Palm Beach Post | By Sonja Isger | September 14, 2021
With its legal recourse all but eliminated in court rulings this month, the Palm Beach County School District will begin paying out millions of dollars it previously denied the county’s roughly 50 charter schools — money intended to improve teacher pay and cover the growing costs of school security.
The sum, about $50 million over the next two budget years, is the charter schools’ share of the proceeds generated by a 2018 voter-approved property tax hike that currently is bringing the district about $250 million annually.
Next month, a Palm Beach County Circuit Court Judge will decide whether the district also owes those schools money withheld in the first two years of the tax increase.

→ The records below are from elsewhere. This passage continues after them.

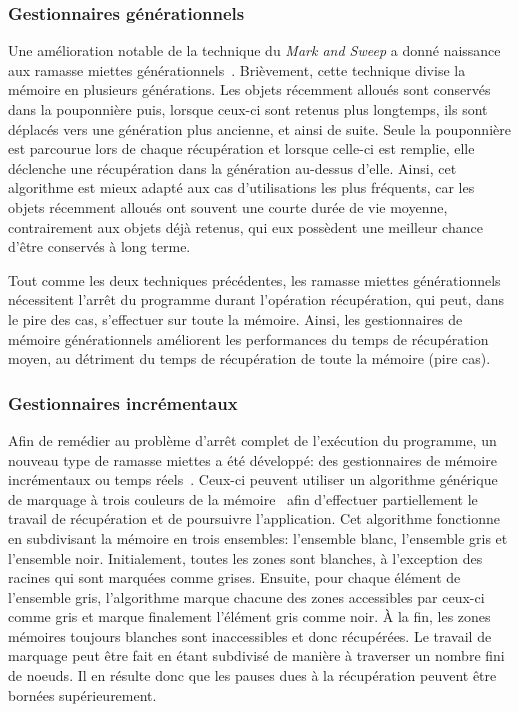 \documentclass[12pt,twoside,letterpaper,francais]{book}
\begin{document}
\FloatBarrier
\subsubsection{Gestionnaires gé\-né\-ra\-tion\-nels}
Une amélioration notable de la technique du \textit{Mark and Sweep} a
donné naissance aux ramasse miettes
gé\-né\-ra\-tion\-nels~\cite{GEN_GC}. Brièvement, cette technique
divise la mémoire en plusieurs générations. Les objets récemment
alloués sont conservés dans la pouponnière puis, lorsque ceux-ci sont
retenus plus longtemps, ils sont déplacés vers une génération plus
ancienne, et ainsi de suite. Seule la pouponnière est parcourue lors
de chaque récupération et lorsque celle-ci est remplie, elle déclenche
une récupération dans la génération au-dessus d'elle. Ainsi, cet
algorithme est mieux adapté aux cas d'utilisations les plus fréquents,
car les objets récemment alloués ont souvent une courte durée de vie
moyenne, contrairement aux objets déjà retenus, qui eux possèdent une
meilleur chance d'être conservés à long terme.

Tout comme les deux techniques précédentes, les ramasse miettes
gé\-né\-ra\-tion\-nels nécessitent l'arrêt du programme durant
l'opération récupération, qui peut, dans le pire des cas, s'effectuer
sur toute la mémoire. Ainsi, les gestionnaires de mémoire
gé\-né\-ra\-tion\-nels améliorent les performances du temps de
récupération moyen, au détriment du temps de récupération de toute la
mémoire (pire cas).


\FloatBarrier
\subsubsection{Gestionnaires incrémentaux}
Afin de remédier au problème d'arrêt complet de l'exécution du
programme, un nouveau type de ramasse miettes a été développé: des
gestionnaires de mémoire incrémentaux ou temps
réels~\cite{INCR_BAKER}. Ceux-ci peuvent utiliser un algorithme
générique de marquage à trois couleurs de la
mémoire~\cite{dijkstra-tricolour} afin d'effectuer partiellement le
travail de récupération et de poursuivre l'application. Cet algorithme
fonctionne en subdivisant la mémoire en trois ensembles: l'ensemble
blanc, l'ensemble gris et l'ensemble noir. Initialement, toutes les
zones sont blanches, à l'exception des racines qui sont marquées comme
grises. Ensuite, pour chaque élément de l'ensemble gris, l'algorithme
marque chacune des zones accessibles par ceux-ci comme gris et marque
finalement l'élément gris comme noir. À la fin, les zones mémoires
toujours blanches sont inaccessibles et donc récupérées.  Le travail
de marquage peut être fait en étant subdivisé de manière à traverser
un nombre fini de noeuds. Il en résulte donc que les pauses dues à la
récupération peuvent être bornées supérieurement.
\end{document}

We told them, in the beginning, it was discrimination, period. And they didn’t listen. I spoke to the School Board before they voted, told them they couldn’t do this.ANDY BINNS, CHAIRMAN OF PALM BEACH MARITIME ACADEMY’S BOARD OF DIRECTORS
The school board attempted to deny charters a share of the proceeds by writing the exclusion into the 2018 referendum.
“We told them, in the beginning, it was discrimination, period. And they didn’t listen. I spoke to the school board before they voted, told them they couldn’t do this,” said Andy Binns, chairman of Palm Beach Maritime Academy’s board of directors.
In 2019, the Lantana-based academy and the Academy for Positive Learning in Lake Worth sued for their share. Two months later, a third charter, G-Star School of the Arts in Palm Springs, joined the legal battle.
While a three-judge panel sided with the district in saying the referendum was legal, the decision was reversed in February by the 4th District Court of Appeal. The court sent it back to the original trial judge, Palm Beach County Circuit Judge Glenn Kelley, to sort the matter of payments.
On Sept. 1, Kelley told both parties that the payments going forward from the ruling would begin with the start of the district’s budget year in July 2021. He has yet to rule on the estimated $40 million back payments for the two years the tax was collected.
The district had hoped the Florida Supreme Court would weigh in, according to a statement after Kelley’s ruling. But Thursday, that higher court declined and let the court of appeals ruling stand.
In a statement, the district said it is “disappointed.” And declined to say much more while it continues to await Kelley’s ruling on back payments.
“It’s unfortunate the Florida Supreme Court has declined to review this unexpected reversal,” the statement said.
Charters enroll almost 12% of district’s 187,700-plus students
Charter schools enroll more than 21,500 students, or 11.5% of the district’s 187,700-plus total headcount. While traditional public school rolls have fallen by more than 7,000 students from pre-pandemic times, charter schools showed a slight uptick – close to 160 students gained.
Charter schools generally receive the same amount of money per student as traditional public schools do from state and local taxes. But the state law did not spell out whether charters were entitled to a portion of special school taxes approved by local voters. Lawmakers have since amended the law to require charters receive a proportional share of any similar future referendums.
The case sought ruling on whether the state law requiring charter students be funded “the same as students enrolled in other public schools in the school district” applied to money from special, voter-approved taxes.
Palm Beach Maritime’s Binns said starving the school of its share created an uneven playing field in a multitude of ways, such as crippling its ability to offer comparable pay to staff.
“We estimate we lost at least 11 teachers since the beginning of this thing,” Binns said.
Additionally, charters have had to dig deeper into their budgets to meet new school security requirements. The state gives districts a security allocation, but its not enough to cover all of the costs. Binns said the school’s allocation covers 60% of costs; the referendum will help cover more.
“It’ll make a substantial difference. It helps us provide more academic support for kids. It just levels the playing field,” Binns said.
The district’s budget office anticipated the potential ruling and set aside money from growth in property values and savings from last year so none of the promised services or expenditures were cut, according to Chief Financial Officer Heather Frederick.
If the judge demands the district shell out the $40 million in retroactive payments, Frederick said the school board would have to dig into its reserves. “Alternatively, or in addition to relying on the reserves, the Board would have to amend its budget for the upcoming year and make significant reductions.”
An earlier version misstated the year the law regarding sharing money. The legislation was changed in 2018.